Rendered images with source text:
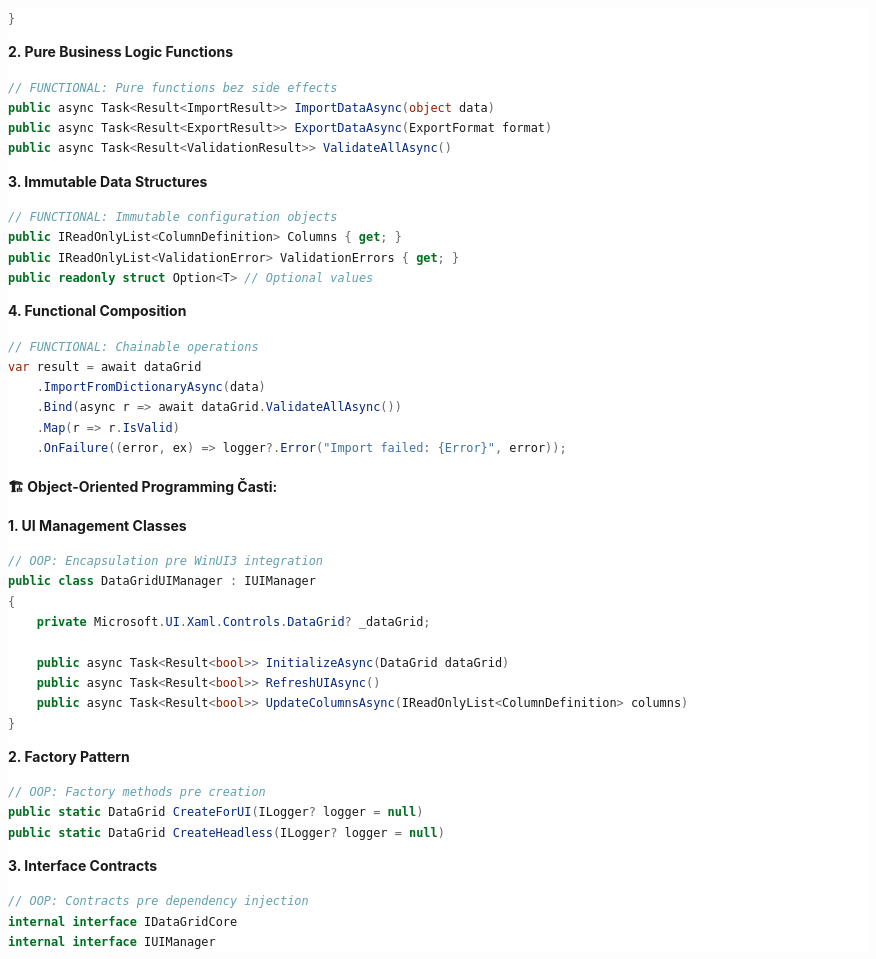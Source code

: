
 ```csharp
}
```

**2. Pure Business Logic Functions**
```csharp
// FUNCTIONAL: Pure functions bez side effects
public async Task<Result<ImportResult>> ImportDataAsync(object data)
public async Task<Result<ExportResult>> ExportDataAsync(ExportFormat format)
public async Task<Result<ValidationResult>> ValidateAllAsync()
```

**3. Immutable Data Structures**
```csharp
// FUNCTIONAL: Immutable configuration objects
public IReadOnlyList<ColumnDefinition> Columns { get; }
public IReadOnlyList<ValidationError> ValidationErrors { get; }
public readonly struct Option<T> // Optional values
```

**4. Functional Composition**
```csharp
// FUNCTIONAL: Chainable operations
var result = await dataGrid
    .ImportFromDictionaryAsync(data)
    .Bind(async r => await dataGrid.ValidateAllAsync())
    .Map(r => r.IsValid)
    .OnFailure((error, ex) => logger?.Error("Import failed: {Error}", error));
```

#### **🏗️ Object-Oriented Programming Časti:**

**1. UI Management Classes**
```csharp
// OOP: Encapsulation pre WinUI3 integration
public class DataGridUIManager : IUIManager
{
    private Microsoft.UI.Xaml.Controls.DataGrid? _dataGrid;
    
    public async Task<Result<bool>> InitializeAsync(DataGrid dataGrid)
    public async Task<Result<bool>> RefreshUIAsync()
    public async Task<Result<bool>> UpdateColumnsAsync(IReadOnlyList<ColumnDefinition> columns)
}
```

**2. Factory Pattern**
```csharp
// OOP: Factory methods pre creation
public static DataGrid CreateForUI(ILogger? logger = null)
public static DataGrid CreateHeadless(ILogger? logger = null)
```

**3. Interface Contracts**
```csharp
// OOP: Contracts pre dependency injection
internal interface IDataGridCore
internal interface IUIManager
```
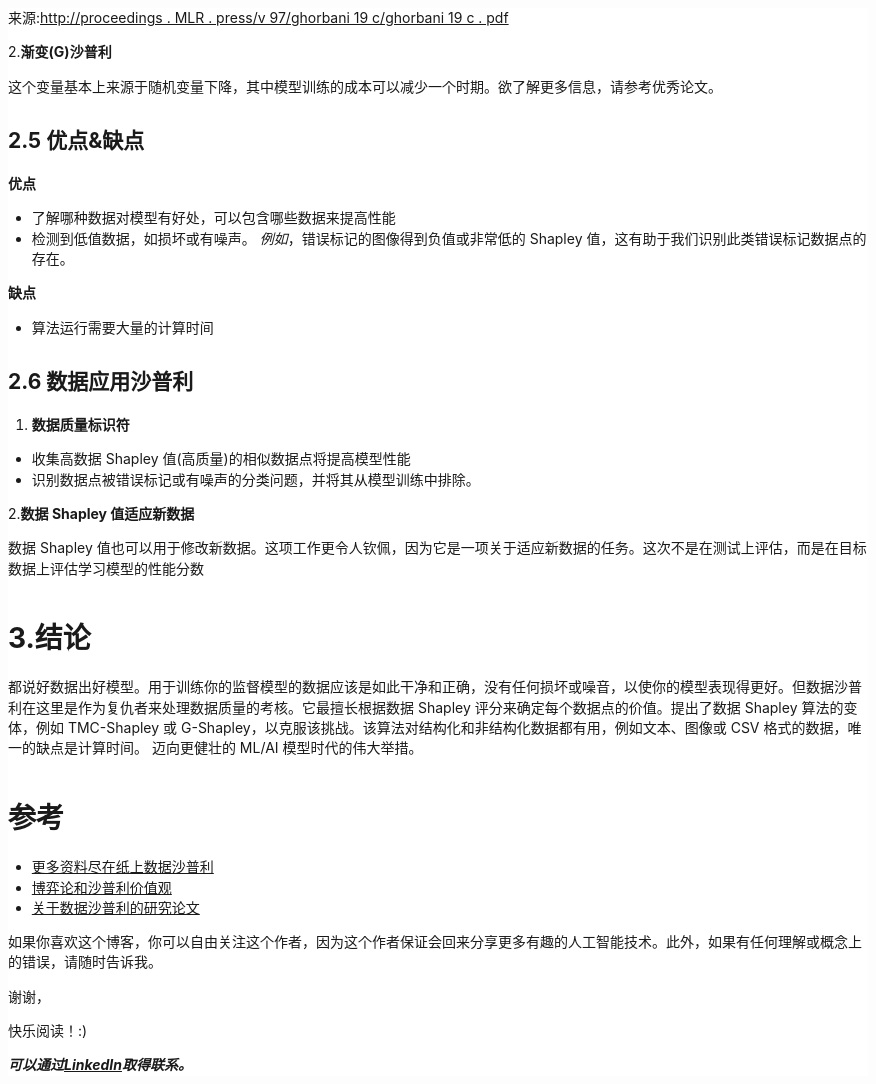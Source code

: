 来源:[http://proceedings . MLR . press/v 97/ghorbani 19 c/ghorbani 19 c . pdf](http://proceedings.mlr.press/v97/ghorbani19c/ghorbani19c.pdf)

2.**渐变(G)沙普利**

这个变量基本上来源于随机变量下降，其中模型训练的成本可以减少一个时期。欲了解更多信息，请参考优秀论文。

## **2.5 优点&缺点**

**优点**

*   了解哪种数据对模型有好处，可以包含哪些数据来提高性能
*   检测到低值数据，如损坏或有噪声。
    *例如*，错误标记的图像得到负值或非常低的 Shapley 值，这有助于我们识别此类错误标记数据点的存在。

**缺点**

*   算法运行需要大量的计算时间

## **2.6 数据应用沙普利**

1.  **数据质量标识符**

*   收集高数据 Shapley 值(高质量)的相似数据点将提高模型性能
*   识别数据点被错误标记或有噪声的分类问题，并将其从模型训练中排除。

2.**数据 Shapley 值适应新数据**

数据 Shapley 值也可以用于修改新数据。这项工作更令人钦佩，因为它是一项关于适应新数据的任务。这次不是在测试上评估，而是在目标数据上评估学习模型的性能分数

# 3.结论

都说好数据出好模型。用于训练你的监督模型的数据应该是如此干净和正确，没有任何损坏或噪音，以使你的模型表现得更好。但数据沙普利在这里是作为复仇者来处理数据质量的考核。它最擅长根据数据 Shapley 评分来确定每个数据点的价值。提出了数据 Shapley 算法的变体，例如 TMC-Shapley 或 G-Shapley，以克服该挑战。该算法对结构化和非结构化数据都有用，例如文本、图像或 CSV 格式的数据，唯一的缺点是计算时间。
迈向更健壮的 ML/AI 模型时代的伟大举措。

# 参考

*   [更多资料尽在纸上数据沙普利](https://blog.acolyer.org/2019/07/15/data-shapley/)
*   [博弈论和沙普利价值观](https://www.analyticsvidhya.com/blog/2019/11/shapley-value-machine-learning-interpretability-game-theory/)
*   [关于数据沙普利的研究论文](http://proceedings.mlr.press/v97/ghorbani19c/ghorbani19c.pdf)

如果你喜欢这个博客，你可以自由关注这个作者，因为这个作者保证会回来分享更多有趣的人工智能技术。此外，如果有任何理解或概念上的错误，请随时告诉我。

谢谢，

快乐阅读！:)

***可以通过***[***LinkedIn***](https://www.linkedin.com/in/kaul-shachi)***取得联系。***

→ **WORK INSTRUCTIONS**
Every record should be duplicated exactly, though any picture in it must be left out.

→ **TASK RESULT**
Source code

:
 ```csharp
}
```

**2. Pure Business Logic Functions**
```csharp
// FUNCTIONAL: Pure functions bez side effects
public async Task<Result<ImportResult>> ImportDataAsync(object data)
public async Task<Result<ExportResult>> ExportDataAsync(ExportFormat format)
public async Task<Result<ValidationResult>> ValidateAllAsync()
```

**3. Immutable Data Structures**
```csharp
// FUNCTIONAL: Immutable configuration objects
public IReadOnlyList<ColumnDefinition> Columns { get; }
public IReadOnlyList<ValidationError> ValidationErrors { get; }
public readonly struct Option<T> // Optional values
```

**4. Functional Composition**
```csharp
// FUNCTIONAL: Chainable operations
var result = await dataGrid
    .ImportFromDictionaryAsync(data)
    .Bind(async r => await dataGrid.ValidateAllAsync())
    .Map(r => r.IsValid)
    .OnFailure((error, ex) => logger?.Error("Import failed: {Error}", error));
```

#### **🏗️ Object-Oriented Programming Časti:**

**1. UI Management Classes**
```csharp
// OOP: Encapsulation pre WinUI3 integration
public class DataGridUIManager : IUIManager
{
    private Microsoft.UI.Xaml.Controls.DataGrid? _dataGrid;
    
    public async Task<Result<bool>> InitializeAsync(DataGrid dataGrid)
    public async Task<Result<bool>> RefreshUIAsync()
    public async Task<Result<bool>> UpdateColumnsAsync(IReadOnlyList<ColumnDefinition> columns)
}
```

**2. Factory Pattern**
```csharp
// OOP: Factory methods pre creation
public static DataGrid CreateForUI(ILogger? logger = null)
public static DataGrid CreateHeadless(ILogger? logger = null)
```

**3. Interface Contracts**
```csharp
// OOP: Contracts pre dependency injection
internal interface IDataGridCore
internal interface IUIManager
```
Source code

: 来源:[http://proceedings . MLR . press/v 97/ghorbani 19 c/ghorbani 19 c . pdf](http://proceedings.mlr.press/v97/ghorbani19c/ghorbani19c.pdf)

2.**渐变(G)沙普利**

这个变量基本上来源于随机变量下降，其中模型训练的成本可以减少一个时期。欲了解更多信息，请参考优秀论文。

## **2.5 优点&缺点**

**优点**

*   了解哪种数据对模型有好处，可以包含哪些数据来提高性能
*   检测到低值数据，如损坏或有噪声。
    *例如*，错误标记的图像得到负值或非常低的 Shapley 值，这有助于我们识别此类错误标记数据点的存在。

**缺点**

*   算法运行需要大量的计算时间

## **2.6 数据应用沙普利**

1.  **数据质量标识符**

*   收集高数据 Shapley 值(高质量)的相似数据点将提高模型性能
*   识别数据点被错误标记或有噪声的分类问题，并将其从模型训练中排除。

2.**数据 Shapley 值适应新数据**

数据 Shapley 值也可以用于修改新数据。这项工作更令人钦佩，因为它是一项关于适应新数据的任务。这次不是在测试上评估，而是在目标数据上评估学习模型的性能分数

# 3.结论

都说好数据出好模型。用于训练你的监督模型的数据应该是如此干净和正确，没有任何损坏或噪音，以使你的模型表现得更好。但数据沙普利在这里是作为复仇者来处理数据质量的考核。它最擅长根据数据 Shapley 评分来确定每个数据点的价值。提出了数据 Shapley 算法的变体，例如 TMC-Shapley 或 G-Shapley，以克服该挑战。该算法对结构化和非结构化数据都有用，例如文本、图像或 CSV 格式的数据，唯一的缺点是计算时间。
迈向更健壮的 ML/AI 模型时代的伟大举措。

# 参考

*   [更多资料尽在纸上数据沙普利](https://blog.acolyer.org/2019/07/15/data-shapley/)
*   [博弈论和沙普利价值观](https://www.analyticsvidhya.com/blog/2019/11/shapley-value-machine-learning-interpretability-game-theory/)
*   [关于数据沙普利的研究论文](http://proceedings.mlr.press/v97/ghorbani19c/ghorbani19c.pdf)

如果你喜欢这个博客，你可以自由关注这个作者，因为这个作者保证会回来分享更多有趣的人工智能技术。此外，如果有任何理解或概念上的错误，请随时告诉我。

谢谢，

快乐阅读！:)

***可以通过***[***LinkedIn***](https://www.linkedin.com/in/kaul-shachi)***取得联系。***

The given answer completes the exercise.